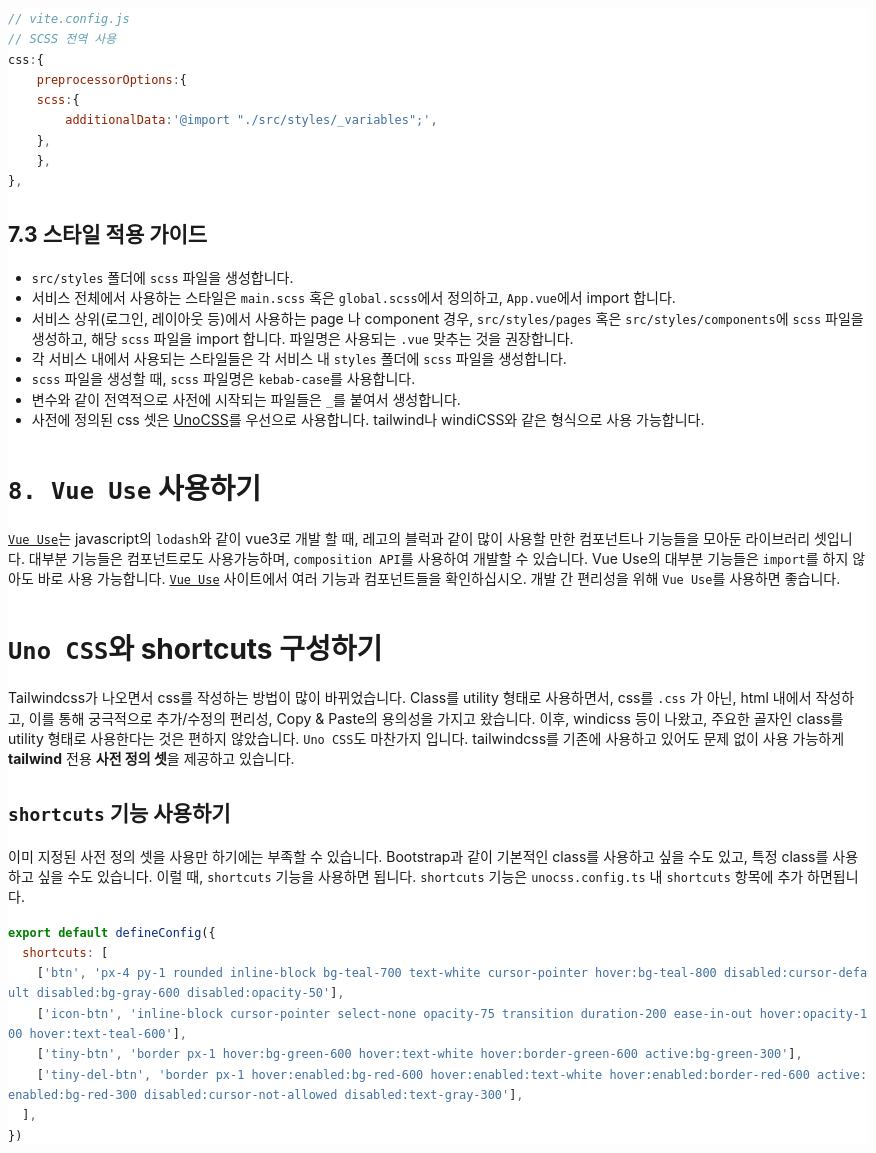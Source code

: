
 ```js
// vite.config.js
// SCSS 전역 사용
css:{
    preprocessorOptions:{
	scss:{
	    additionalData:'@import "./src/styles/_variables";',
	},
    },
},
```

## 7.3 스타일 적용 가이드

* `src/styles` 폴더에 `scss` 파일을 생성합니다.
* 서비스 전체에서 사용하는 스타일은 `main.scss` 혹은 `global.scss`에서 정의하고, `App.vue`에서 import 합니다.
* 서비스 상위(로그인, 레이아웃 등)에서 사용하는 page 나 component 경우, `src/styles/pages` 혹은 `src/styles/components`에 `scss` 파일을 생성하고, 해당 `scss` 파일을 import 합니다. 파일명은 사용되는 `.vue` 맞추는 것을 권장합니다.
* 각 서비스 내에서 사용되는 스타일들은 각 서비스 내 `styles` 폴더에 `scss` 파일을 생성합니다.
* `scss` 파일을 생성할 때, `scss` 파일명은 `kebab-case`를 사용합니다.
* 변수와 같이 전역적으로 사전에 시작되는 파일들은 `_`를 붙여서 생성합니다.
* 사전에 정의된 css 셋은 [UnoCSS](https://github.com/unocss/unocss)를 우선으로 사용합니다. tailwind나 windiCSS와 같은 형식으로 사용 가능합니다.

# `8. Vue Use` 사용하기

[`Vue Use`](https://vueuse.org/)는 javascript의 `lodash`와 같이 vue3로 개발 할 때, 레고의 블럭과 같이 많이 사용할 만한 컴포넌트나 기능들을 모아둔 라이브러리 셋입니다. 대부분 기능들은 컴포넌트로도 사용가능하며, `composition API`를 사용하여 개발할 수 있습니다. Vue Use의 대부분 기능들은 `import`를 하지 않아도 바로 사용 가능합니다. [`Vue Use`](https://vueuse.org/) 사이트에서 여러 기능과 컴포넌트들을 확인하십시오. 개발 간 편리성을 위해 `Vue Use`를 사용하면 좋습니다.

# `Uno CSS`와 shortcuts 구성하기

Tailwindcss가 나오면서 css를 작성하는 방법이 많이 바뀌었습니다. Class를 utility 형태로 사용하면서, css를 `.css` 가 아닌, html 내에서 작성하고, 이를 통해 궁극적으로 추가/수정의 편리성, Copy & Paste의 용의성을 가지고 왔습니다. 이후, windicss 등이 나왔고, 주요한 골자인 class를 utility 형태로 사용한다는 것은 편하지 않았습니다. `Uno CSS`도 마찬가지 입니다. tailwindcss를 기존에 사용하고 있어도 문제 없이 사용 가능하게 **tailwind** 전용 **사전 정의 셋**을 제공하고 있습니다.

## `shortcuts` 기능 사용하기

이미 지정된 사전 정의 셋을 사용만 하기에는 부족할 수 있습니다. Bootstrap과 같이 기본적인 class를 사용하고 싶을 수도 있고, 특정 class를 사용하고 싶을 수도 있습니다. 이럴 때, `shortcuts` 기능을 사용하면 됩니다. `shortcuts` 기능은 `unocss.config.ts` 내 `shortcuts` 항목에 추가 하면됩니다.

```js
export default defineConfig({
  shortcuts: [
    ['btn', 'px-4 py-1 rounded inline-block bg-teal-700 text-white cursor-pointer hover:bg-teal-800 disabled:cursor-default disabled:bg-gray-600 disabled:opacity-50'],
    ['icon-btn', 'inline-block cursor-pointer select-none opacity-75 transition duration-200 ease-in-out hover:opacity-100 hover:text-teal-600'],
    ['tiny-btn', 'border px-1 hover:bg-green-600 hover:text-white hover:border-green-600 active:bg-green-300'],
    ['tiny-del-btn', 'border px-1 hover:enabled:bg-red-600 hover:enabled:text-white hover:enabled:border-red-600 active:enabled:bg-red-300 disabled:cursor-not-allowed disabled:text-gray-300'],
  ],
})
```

==

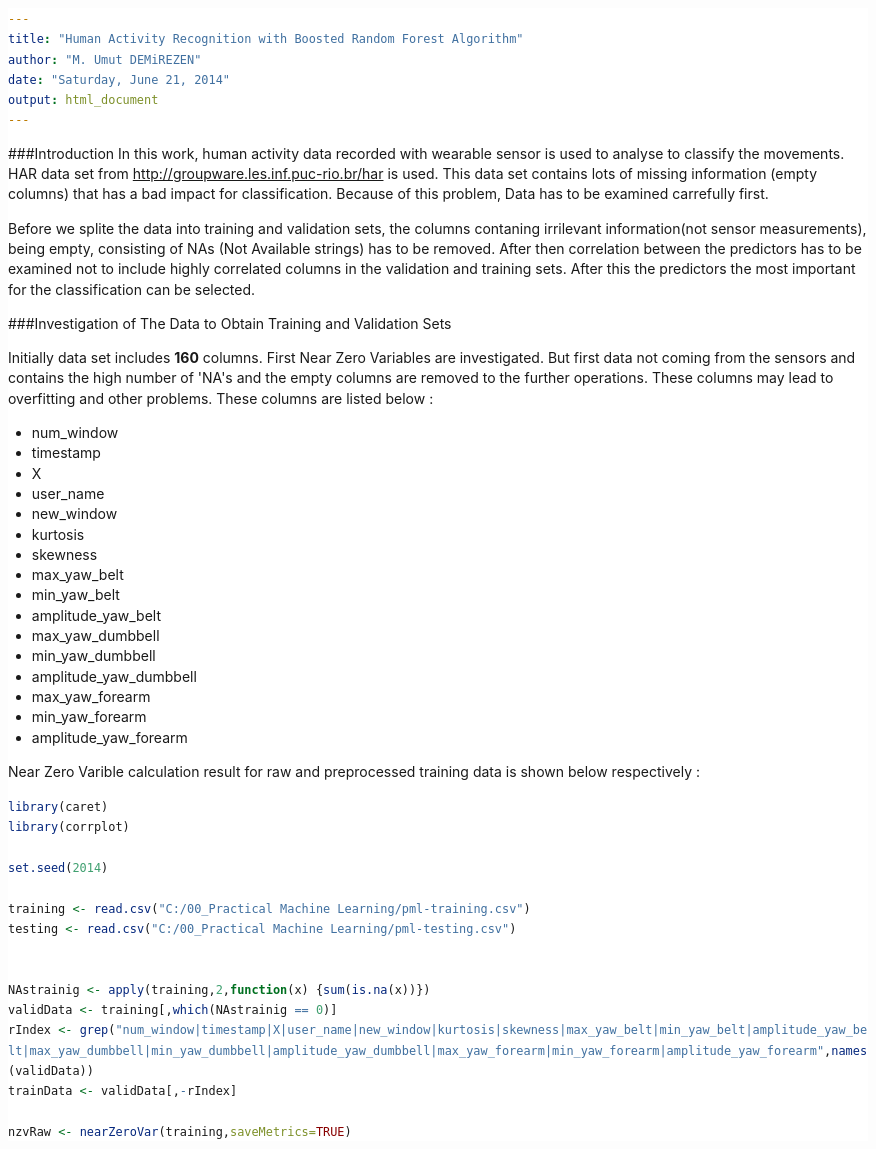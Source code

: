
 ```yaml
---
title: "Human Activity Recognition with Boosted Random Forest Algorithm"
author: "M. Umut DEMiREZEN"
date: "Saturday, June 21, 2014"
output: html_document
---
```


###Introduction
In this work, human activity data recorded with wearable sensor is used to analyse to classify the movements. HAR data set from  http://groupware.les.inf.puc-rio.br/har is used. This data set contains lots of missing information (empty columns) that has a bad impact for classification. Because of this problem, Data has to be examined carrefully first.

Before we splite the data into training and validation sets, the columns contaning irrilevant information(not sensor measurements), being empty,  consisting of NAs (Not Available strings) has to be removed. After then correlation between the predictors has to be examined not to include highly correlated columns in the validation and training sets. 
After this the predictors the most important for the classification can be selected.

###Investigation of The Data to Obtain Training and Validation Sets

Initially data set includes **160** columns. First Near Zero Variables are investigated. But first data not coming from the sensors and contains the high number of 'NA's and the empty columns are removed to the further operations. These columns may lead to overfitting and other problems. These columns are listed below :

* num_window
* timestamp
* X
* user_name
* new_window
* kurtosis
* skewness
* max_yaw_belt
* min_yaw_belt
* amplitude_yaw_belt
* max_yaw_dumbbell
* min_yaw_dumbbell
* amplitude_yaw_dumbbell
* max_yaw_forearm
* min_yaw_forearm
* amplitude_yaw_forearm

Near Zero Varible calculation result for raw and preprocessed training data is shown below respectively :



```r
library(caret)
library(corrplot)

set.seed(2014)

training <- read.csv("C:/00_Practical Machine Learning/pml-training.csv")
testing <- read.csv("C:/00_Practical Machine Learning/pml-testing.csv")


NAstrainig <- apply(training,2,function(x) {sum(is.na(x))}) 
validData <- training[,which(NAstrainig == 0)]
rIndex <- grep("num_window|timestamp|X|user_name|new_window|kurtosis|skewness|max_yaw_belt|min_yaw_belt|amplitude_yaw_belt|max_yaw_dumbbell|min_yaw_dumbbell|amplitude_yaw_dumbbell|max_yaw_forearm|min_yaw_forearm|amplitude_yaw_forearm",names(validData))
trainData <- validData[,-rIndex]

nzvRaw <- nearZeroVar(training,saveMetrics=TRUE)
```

- [Task details]:
Copy only the lines in the listing that contain "timestamp".

- [Task response]:
* timestamp
rIndex <- grep("num_window|timestamp|X|user_name|new_window|kurtosis|skewness|max_yaw_belt|min_yaw_belt|amplitude_yaw_belt|max_yaw_dumbbell|min_yaw_dumbbell|amplitude_yaw_dumbbell|max_yaw_forearm|min_yaw_forearm|amplitude_yaw_forearm",names(validData))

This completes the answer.